Ben Fısıdayus; M.Ö 20 nci yüzyılda yaşamış halkın fısıltısıyım. Eceada kasabası öyle güzel, öyle milli duygulara sahip ki, anlatılmaz yaşanır. Aslında burada herkes kardeş, herkes çocukluk arkadaşı.
Ancak ne yazık ki bazı kişiler, koltuk ve rant savaşı uğruna çıkarlarının peşinde koşarken bu güzel insanlara eziyet etmekteler.
Ziyafet sofrası diye tabir ettiğimiz Bolitika ise; aslınd bu kasabanın dokusuna hizmet etmeli, insanları birleştirmeli. Fakat bazıları için Ziyafet sofrasındaki dürüstlük, tabakta görünen ama hiçbir zaman yenecek kadar sıcak olmayan bir yemektir.

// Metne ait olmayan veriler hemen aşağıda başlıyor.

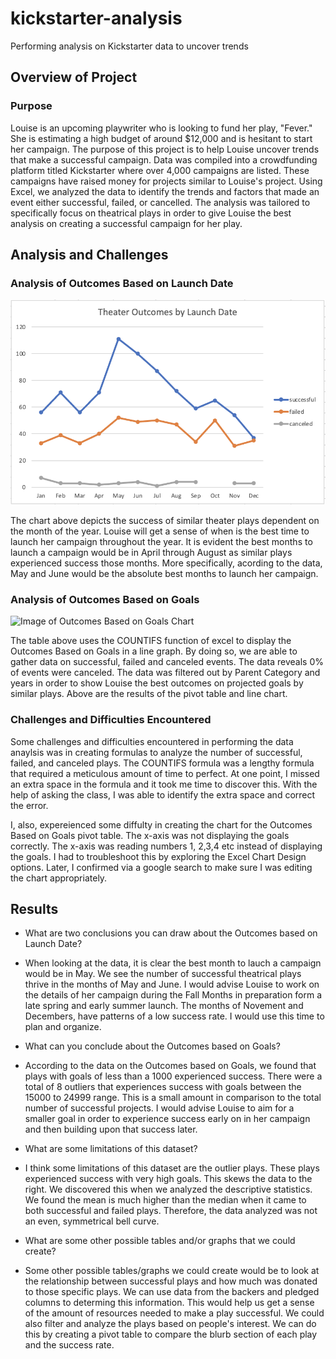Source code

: # kickstarter-analysis

Performing analysis on Kickstarter data to uncover trends

## Overview of Project 

### Purpose

Louise is an upcoming playwriter who is looking to fund her play, "Fever." She is estimating a high budget of around $12,000 and is hesitant to start her campaign. The purpose of this project is to help Louise uncover trends that make a successful campaign. Data was compiled into a crowdfunding platform titled Kickstarter where over 4,000 campaigns are listed. These campaigns have raised money for projects similar to Louise's project. Using Excel, we analyzed the data to identify the trends and factors that made an event either successful, failed, or cancelled. The analysis was tailored to specifically focus on theatrical plays in order to give Louise the best analysis on creating a successful campaign for her play. 

## Analysis and Challenges

### Analysis of Outcomes Based on Launch Date

![Image of Theater Outcomes Based on Launch Date Chart](Theater_Outcomes_vs_Launch.png)

The chart above depicts the success of similar theater plays dependent on the month of the year. Louise will get a sense of when is the best time to launch her campaign throughout the year. It is evident the best months to launch a campaign would be in April through August as similar plays experienced success those months. More specifically, acording to the data, May and June would be the absolute best months to launch her campaign. 

### Analysis of Outcomes Based on Goals

![Image of Outcomes Based on Goals Chart](Image/Outcomes_vs_Goals.png)

The table above uses the COUNTIFS function of excel to display the Outcomes Based on Goals in a line graph. By doing so, we are able to gather data on successful, failed and canceled events. The data reveals 0% of events were canceled. The data was filtered out by Parent Category and years in order to show Louise the best outcomes on projected goals by similar plays. Above are the results of the pivot table and line chart. 

### Challenges and Difficulties Encountered

Some challenges and difficulties encountered in performing the data anaylsis was in creating formulas to analyze the number of successful, failed, and canceled plays. The COUNTIFS formula was a lengthy formula that required a meticulous amount of time to perfect. At one point, I missed an extra space in the formula and it took me time to discover this. With the help of asking the class, I was able to identify the extra space and correct the error.

I, also, expereienced some diffulty in creating the chart for the Outcomes Based on Goals pivot table. The x-axis was not displaying the goals correctly. The x-axis was reading numbers 1, 2,3,4 etc instead of displaying the goals. I had to troubleshoot this by exploring the Excel Chart Design options. Later, I confirmed via a google search to make sure I was editing the chart appropriately.

## Results

- What are two conclusions you can draw about the Outcomes based on Launch Date?
- When looking at the data, it is clear the best month to lauch a campaign would be in May. We see the number of successful theatrical plays thrive in the months of May and June. I would advise Louise to work on the details of her campaign during the Fall Months in preparation form a late spring and early summer launch. The months of Novement and Decembers, have patterns of a low success rate. I would use this time to plan and organize. 

- What can you conclude about the Outcomes based on Goals?
- According to the data on the Outcomes based on Goals, we found that plays with goals of less than a 1000 experienced success. There were a total of 8 outliers that experiences success with goals between the 15000 to 24999 range. This is a small amount in comparison to the total number of successful projects. I would advise Louise to aim for a smaller goal in order to experience success early on in her campaign and then building upon that success later. 

- What are some limitations of this dataset?
- I think some limitations of this dataset are the outlier plays. These plays experienced success with very high goals. This skews the data to the right. We discovered this when we analyzed the descriptive statistics. We found the mean is much higher than the median when it came to both successful and failed plays. Therefore, the data analyzed was not an even, symmetrical bell curve. 

- What are some other possible tables and/or graphs that we could create?
- Some other possible tables/graphs we could create would be to look at the relationship between successful plays and how much was donated to those specific plays. We can use data from the backers and pledged columns to determing this information. This would help us get a sense of the amount of resources needed to make a play successful. We could also filter and analyze the plays based on people's interest. We can do this by creating a pivot table to compare the blurb section of each play and the success rate.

Oysa biz, gerçeklerin fısıltısıyla sesleniyoruz. Çünkü biliyoruz ki, bu kasabanın ruhu millî duygularda ve kardeşlikte saklı.
Esas sorunun çocuklarımızın geleceği, eğitimi ve kariyerleri olduğunu gördük. Herkesin tek çabasının ise çocukları olduğunu da fark ettik.

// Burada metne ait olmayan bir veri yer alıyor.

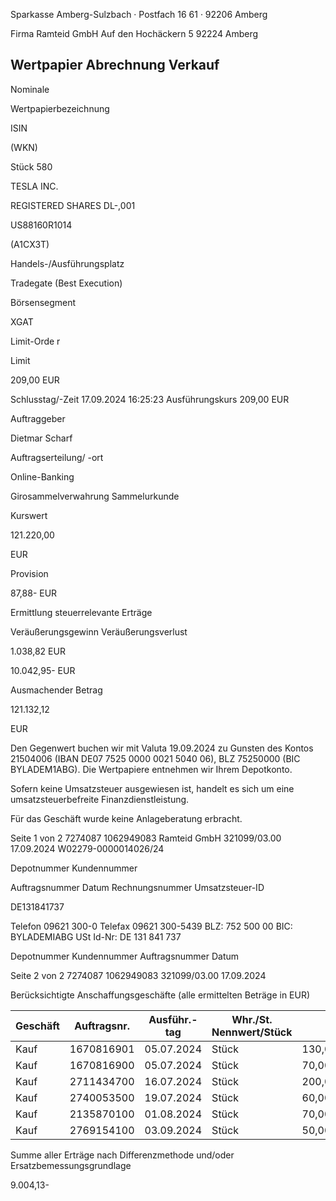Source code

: <!-- image -->

Sparkasse Amberg-Sulzbach · Postfach 16 61 · 92206 Amberg

Firma Ramteid GmbH Auf den Hochäckern 5 92224 Amberg

## Wertpapier Abrechnung Verkauf

Nominale

Wertpapierbezeichnung

ISIN

(WKN)

Stück 580

TESLA INC.

REGISTERED SHARES DL-,001

US88160R1014

(A1CX3T)

Handels-/Ausführungsplatz

Tradegate (Best Execution)

Börsensegment

XGAT

Limit-Orde r

Limit

209,00 EUR

Schlusstag/-Zeit 17.09.2024 16:25:23 Ausführungskurs 209,00 EUR

Auftraggeber

Dietmar Scharf

Auftragserteilung/ -ort

Online-Banking

Girosammelverwahrung Sammelurkunde

Kurswert

121.220,00

EUR

Provision

87,88- EUR

Ermittlung steuerrelevante Erträge

Veräußerungsgewinn Veräußerungsverlust

1.038,82 EUR

10.042,95- EUR

Ausmachender Betrag

121.132,12

EUR

Den Gegenwert buchen wir mit Valuta 19.09.2024 zu Gunsten des Kontos 21504006 (IBAN DE07 7525 0000 0021 5040 06), BLZ 75250000 (BIC BYLADEM1ABG). Die Wertpapiere entnehmen wir Ihrem Depotkonto.

Sofern keine Umsatzsteuer ausgewiesen ist, handelt es sich um eine umsatzsteuerbefreite Finanzdienstleistung.

Für das Geschäft wurde keine Anlageberatung erbracht.

Seite 1 von 2 7274087 1062949083 Ramteid GmbH 321099/03.00 17.09.2024 W02279-0000014026/24

Depotnummer Kundennummer

Auftragsnummer Datum Rechnungsnummer Umsatzsteuer-ID

DE131841737

Telefon 09621 300-0 Telefax 09621 300-5439 BLZ: 752 500 00 BIC: BYLADEMIABG USt Id-Nr: DE 131 841 737

<!-- image -->

Depotnummer Kundennummer Auftragsnummer Datum

Seite 2 von 2 7274087 1062949083 321099/03.00 17.09.2024

Berücksichtigte Anschaffungsgeschäfte (alle ermittelten Beträge in EUR)

| Geschäft   |   Auftragsnr. | Ausführ.-tag   | Whr./St. Nennwert/Stück   |          | AS-Kosten   | Erlös     | ant. Ergebnis   |     |
|------------|---------------|----------------|---------------------------|----------|-------------|-----------|-----------------|-----|
| Kauf       |    1670816901 | 05.07.2024     | Stück                     | 130,0000 | 30.199,98-  | 27.150,30 | 3.049,68-       | (D) |
| Kauf       |    1670816900 | 05.07.2024     | Stück                     | 70,0000  | 16.247,00-  | 14.619,39 | 1.627,61-       | (D) |
| Kauf       |    2711434700 | 16.07.2024     | Stück                     | 200,0000 | 45.923,27-  | 41.769,70 | 4.153,57-       | (D) |
| Kauf       |    2740053500 | 19.07.2024     | Stück                     | 60,0000  | 13.743,00-  | 12.530,91 | 1.212,09-       | (D) |
| Kauf       |    2135870100 | 01.08.2024     | Stück                     | 70,0000  | 14.211,00-  | 14.619,39 | 408,39          | (D) |
| Kauf       |    2769154100 | 03.09.2024     | Stück                     | 50,0000  | 9.812,00-   | 10.442,43 | 630,43          | (D) |

Summe aller Erträge nach Differenzmethode und/oder Ersatzbemessungsgrundlage

9.004,13-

Aslında herkes kasabasını canı gönülden seviyor. Ama ziyafet sofrasındaki karakterlerin güçün için vurdun duymazlıkları ve çıkar peşinde koşmalarından dolayı, halkın istek ve talepleri duyulmuyor ve görülmüyor.
Tam da bu noktada Fısıltı devreye giriyor. Halkın sesi, kulağı ve gözü oluyor. Her fısıltı aslında bir gerçeği barındırıyor.

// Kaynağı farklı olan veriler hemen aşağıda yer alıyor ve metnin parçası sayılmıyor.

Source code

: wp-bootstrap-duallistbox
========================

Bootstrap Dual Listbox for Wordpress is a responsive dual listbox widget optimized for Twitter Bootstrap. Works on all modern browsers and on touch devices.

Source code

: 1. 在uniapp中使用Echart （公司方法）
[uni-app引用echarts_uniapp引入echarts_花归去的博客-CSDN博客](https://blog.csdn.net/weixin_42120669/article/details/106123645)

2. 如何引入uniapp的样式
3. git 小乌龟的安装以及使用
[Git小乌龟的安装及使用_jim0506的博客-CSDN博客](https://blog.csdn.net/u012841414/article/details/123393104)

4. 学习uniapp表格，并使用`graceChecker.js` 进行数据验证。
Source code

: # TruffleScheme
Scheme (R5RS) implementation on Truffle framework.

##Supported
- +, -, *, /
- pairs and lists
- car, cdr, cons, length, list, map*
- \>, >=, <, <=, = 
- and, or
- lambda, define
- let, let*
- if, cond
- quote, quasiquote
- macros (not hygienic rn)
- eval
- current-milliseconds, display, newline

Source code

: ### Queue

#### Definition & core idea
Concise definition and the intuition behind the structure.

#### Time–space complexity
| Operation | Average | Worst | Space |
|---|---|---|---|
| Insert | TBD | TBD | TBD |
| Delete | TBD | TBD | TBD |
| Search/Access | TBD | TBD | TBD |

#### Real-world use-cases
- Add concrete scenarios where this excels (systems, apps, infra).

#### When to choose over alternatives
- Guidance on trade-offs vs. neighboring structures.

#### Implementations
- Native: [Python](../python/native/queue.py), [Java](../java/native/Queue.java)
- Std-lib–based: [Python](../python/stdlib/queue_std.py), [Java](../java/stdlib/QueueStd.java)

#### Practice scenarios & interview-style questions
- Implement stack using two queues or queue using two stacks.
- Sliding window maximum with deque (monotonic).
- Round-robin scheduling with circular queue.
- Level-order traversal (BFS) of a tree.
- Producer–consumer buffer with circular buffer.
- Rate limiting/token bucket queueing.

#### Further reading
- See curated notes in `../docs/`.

Koltuk sevdasına ve çıkarlarının peşine düşen herkes aslında suçlu. Lakin fısıltıları bağırarak söylemeyen bizler de en büyük suçluyuz. Çünkü biz haykırmayarak, aslında çocuklarımızın geleceğini ellerinden alıyoruz.
Gerçekte her şey bu kadar basit. O yüzden ziyafet sofrası olmadan yapmadan nasıl halkın fısıltısı olunur bunu herkes görecek ve yaşayacak.
Ziyafet Sofrasına 1 ay kala değil şimdiden ziyafet Sofrasına tabağımız koyacağız ki herkes herşeyi BİLSİN & GÖRSÜN & DUYSUN
Gizli kapaklı yapılan işler ve anlaşmalar, eziyet edilen halk ve haksızlığa uğrayan herkesin sesi olacağız....
Çünkü bizler biliyoruz ki.FISILTI SİZLERSİNİZ.
*** ANLATILAN VEYA YAYINLANAN İÇERİKLERİN HİÇ BİR KURUM VE KURULUŞ İLE ALAKASI YOKTUR. BENZERLİKLER TAMAMEN TESADÜFTÜR.